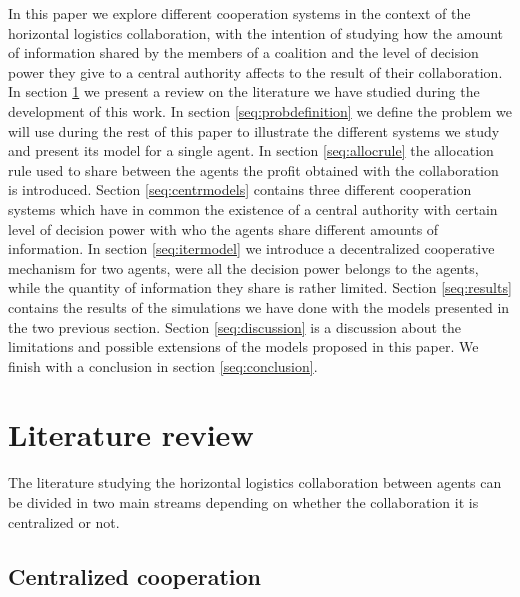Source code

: \documentclass{article}
\begin{document}
In this paper we explore different cooperation systems in the context of the horizontal logistics collaboration, with the intention of studying how the amount of information shared by the members of a coalition and the level of decision power they give to a central authority affects to the result of their collaboration. In section \ref{seq:litreview} we present a review on the literature we have studied during the development of this work. In section \ref{seq:probdefinition} we define the problem we will use during the rest of this paper to illustrate the different systems we study and present its model for a single agent. In section \ref{seq:allocrule} the allocation rule used to share between the agents the profit obtained with the collaboration is introduced. Section \ref{seq:centrmodels} contains three different cooperation systems which have in common the existence of a central authority with certain level of decision power with who the agents share different amounts of information. In section \ref{seq:itermodel} we introduce a decentralized cooperative mechanism for two agents, were all the decision power belongs to the agents, while the quantity of information they share is rather limited. Section \ref{seq:results} contains the results of the simulations we have done with the models presented in the two previous section. Section \ref{seq:discussion} is a discussion about the limitations and possible extensions of the models proposed in this paper. We finish with a conclusion in section \ref{seq:conclusion}.



\section{Literature review}\label{seq:litreview}

The literature studying the horizontal logistics collaboration between agents
can be divided in two main streams depending on whether the collaboration it is
centralized or not.

\subsection{Centralized cooperation}
\end{document}
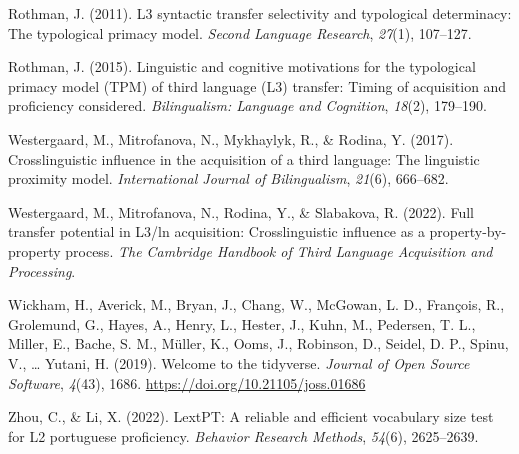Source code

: \documentclass[
  man,floatsintext]{apa6}
\newlength{\cslhangindent}
\newlength{\cslentryspacingunit} %
\newenvironment{CSLReferences}[2] %
 {%
  \setlength{\parindent}{0pt}
  \ifodd #1
  \let\oldpar\par
  \def\par{\hangindent=\cslhangindent\oldpar}
  \fi
  \setlength{\parskip}{#2\cslentryspacingunit}
 }%
 {}
\begin{document}
\begin{CSLReferences}{1}{0}
\leavevmode{}%
Rothman, J. (2011). L3 syntactic transfer selectivity and typological determinacy: The typological primacy model. \emph{Second Language Research}, \emph{27}(1), 107--127.

\leavevmode{}%
Rothman, J. (2015). Linguistic and cognitive motivations for the typological primacy model (TPM) of third language (L3) transfer: Timing of acquisition and proficiency considered. \emph{Bilingualism: Language and Cognition}, \emph{18}(2), 179--190.

\leavevmode{}%
Westergaard, M., Mitrofanova, N., Mykhaylyk, R., \& Rodina, Y. (2017). Crosslinguistic influence in the acquisition of a third language: The linguistic proximity model. \emph{International Journal of Bilingualism}, \emph{21}(6), 666--682.

\leavevmode{}%
Westergaard, M., Mitrofanova, N., Rodina, Y., \& Slabakova, R. (2022). Full transfer potential in L3/ln acquisition: Crosslinguistic influence as a property-by-property process. \emph{The Cambridge Handbook of Third Language Acquisition and Processing}.

\leavevmode{}%
Wickham, H., Averick, M., Bryan, J., Chang, W., McGowan, L. D., François, R., Grolemund, G., Hayes, A., Henry, L., Hester, J., Kuhn, M., Pedersen, T. L., Miller, E., Bache, S. M., Müller, K., Ooms, J., Robinson, D., Seidel, D. P., Spinu, V., \ldots{} Yutani, H. (2019). Welcome to the {tidyverse}. \emph{Journal of Open Source Software}, \emph{4}(43), 1686. \url{https://doi.org/10.21105/joss.01686}

\leavevmode{}%
Zhou, C., \& Li, X. (2022). LextPT: A reliable and efficient vocabulary size test for L2 portuguese proficiency. \emph{Behavior Research Methods}, \emph{54}(6), 2625--2639.

\end{CSLReferences}

\endgroup
\end{document}
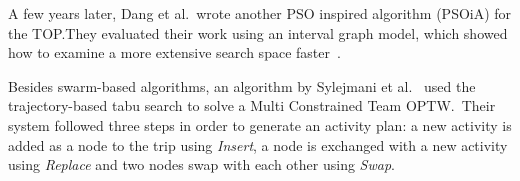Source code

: A few years later, Dang et al.\ wrote another PSO inspired algorithm (PSOiA) for
the TOP.\@ They evaluated their work using an interval graph model, which showed
how to examine a more extensive search space faster~\cite{Gunawan2016}.

Besides swarm-based algorithms, an algorithm by Sylejmani et al.~\cite{Sylejmani2012}
used the trajectory-based tabu search to solve a Multi Constrained Team OPTW.\
Their system followed three steps in order to generate an activity plan: a new
activity is added as a node to the trip using \emph{Insert}, a node is
exchanged with a new activity using \emph{Replace} and two nodes swap with each
other using \emph{Swap}. 

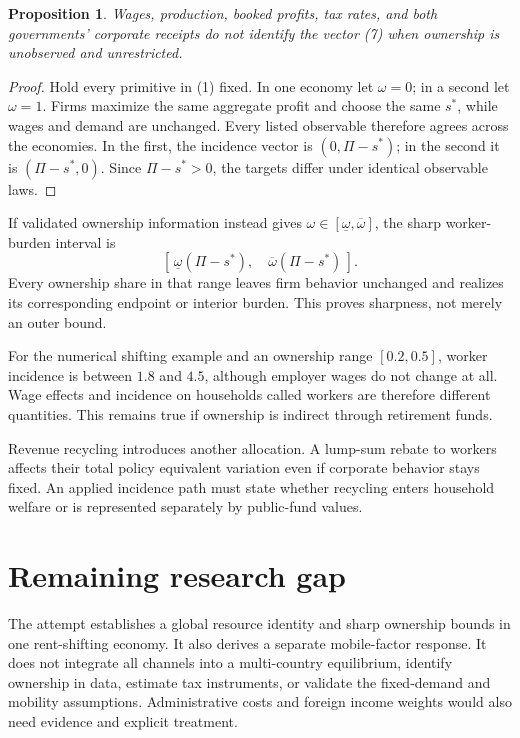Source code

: \documentclass[11pt,a4paper]{article}
\newtheorem{proposition}[theorem]{Proposition}
\begin{document}
\begin{proposition}
Wages, production, booked profits, tax rates, and both governments' corporate receipts do not identify the vector (7) when ownership is unobserved and unrestricted.
\end{proposition}
\begin{proof}
Hold every primitive in (1) fixed. In one economy let $\omega=0$; in a second let $\omega=1$. Firms maximize the same aggregate profit and choose the same $s^*$, while wages and demand are unchanged. Every listed observable therefore agrees across the economies. In the first, the incidence vector is $(0,\Pi-s^*)$; in the second it is $(\Pi-s^*,0)$. Since $\Pi-s^*>0$, the targets differ under identical observable laws.
\end{proof}
If validated ownership information instead gives
$\omega\in[\underline\omega,\overline\omega]$, the sharp worker-burden interval is
\[
 [\,\underline\omega(\Pi-s^*),\quad
     \overline\omega(\Pi-s^*)\,].
 \tag{8}
\]
Every ownership share in that range leaves firm behavior unchanged and realizes its corresponding endpoint or interior burden. This proves sharpness, not merely an outer bound.

For the numerical shifting example and an ownership range $[0.2,0.5]$, worker incidence is between $1.8$ and $4.5$, although employer wages do not change at all. Wage effects and incidence on households called workers are therefore different quantities. This remains true if ownership is indirect through retirement funds.

Revenue recycling introduces another allocation. A lump-sum rebate to workers affects their total policy equivalent variation even if corporate behavior stays fixed. An applied incidence path must state whether recycling enters household welfare or is represented separately by public-fund values.
\section{Remaining research gap}
The attempt establishes a global resource identity and sharp ownership bounds in one rent-shifting economy. It also derives a separate mobile-factor response. It does not integrate all channels into a multi-country equilibrium, identify ownership in data, estimate tax instruments, or validate the fixed-demand and mobility assumptions. Administrative costs and foreign income weights would also need evidence and explicit treatment.
\end{document}

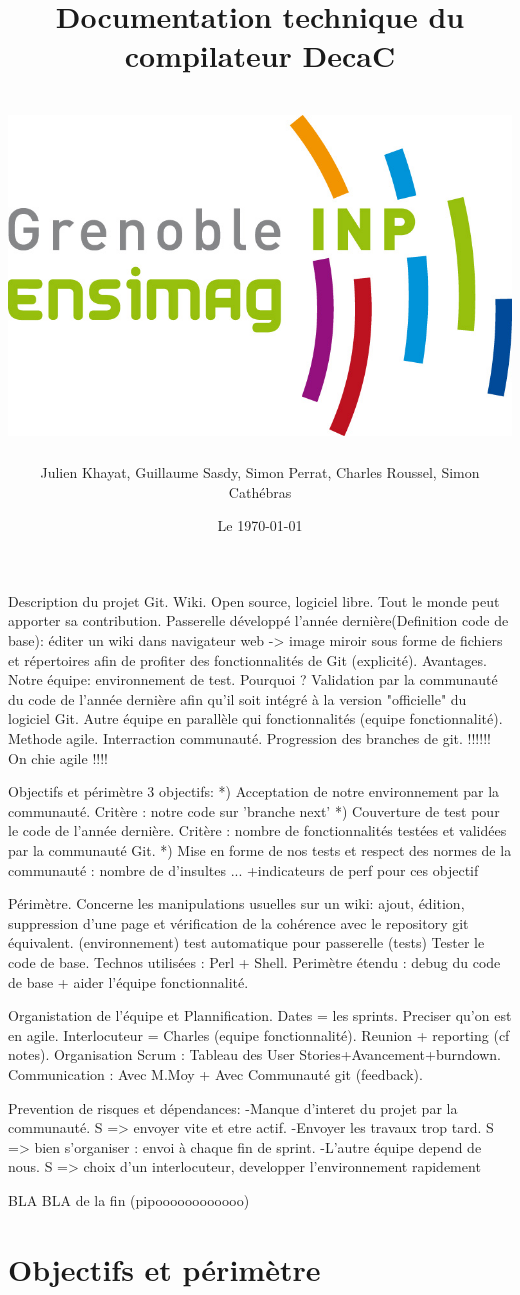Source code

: \documentclass[11pt]{article}
\title{Documentation technique du compilateur DecaC\\
~\\
\includegraphics[scale=0.75]{logo_ensimag.jpg} 
}
\author{Julien Khayat, Guillaume Sasdy, Simon Perrat, Charles Roussel, Simon Cathébras}
\date{Le \today}
\begin{document}
Description du projet
Git. Wiki. Open source, logiciel libre. Tout le monde peut apporter sa contribution. Passerelle développé l'année dernière(Definition code de base):  éditer un wiki dans navigateur web -> image miroir sous forme de fichiers et répertoires afin de profiter des                fonctionnalités de Git (explicité). Avantages.
Notre équipe: environnement de test. Pourquoi ? Validation par la communauté du code de l'année dernière afin qu'il soit     intégré à la version "officielle" du logiciel Git.
Autre équipe en parallèle qui fonctionnalités (equipe fonctionnalité).
Methode agile. Interraction communauté. Progression des branches de git.
!!!!!! On chie agile !!!!

Objectifs et périmètre
3 objectifs:
*) Acceptation de notre environnement par la communauté. Critère : notre code sur 'branche next'
*) Couverture de test pour le code de l'année dernière. Critère : nombre de fonctionnalités testées et validées par la       communauté Git.
*) Mise en forme de nos tests et respect des normes de la communauté : nombre de d'insultes ...
+indicateurs de perf pour ces objectif

Périmètre. Concerne les manipulations usuelles sur un wiki: ajout, édition, suppression d'une page et vérification de la     cohérence avec le repository git équivalent. (environnement)
test automatique pour passerelle (tests)
Tester le code de base. Technos utilisées : Perl + Shell.
Perimètre étendu : debug du code de base + aider l'équipe fonctionnalité.

Organistation de l'équipe et Plannification.
	Dates = les sprints.
	Preciser qu'on est en agile.
	Interlocuteur = Charles (equipe fonctionnalité).
	Reunion + reporting (cf notes).
	Organisation Scrum : Tableau des User Stories+Avancement+burndown.
	Communication : Avec M.Moy + Avec Communauté git (feedback).
	
	Prevention de risques et dépendances:
		-Manque d'interet du projet par la communauté. S => envoyer vite et 		etre actif.
		-Envoyer les travaux trop tard. S => bien s'organiser : envoi à 			chaque fin de sprint.
		-L'autre équipe depend de nous. S => choix d'un interlocuteur, 				developper l'environnement rapidement
	
BLA BLA de la fin (pipoooooooooooo)

\maketitle

\section{Objectifs et périmètre}
\end{document}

Task directions:
Search the entries for "activity" and show every line that has it.

Answer to the problem:
Their system followed three steps in order to generate an activity plan: a new
activity is added as a node to the trip using \emph{Insert}, a node is
exchanged with a new activity using \emph{Replace} and two nodes swap with each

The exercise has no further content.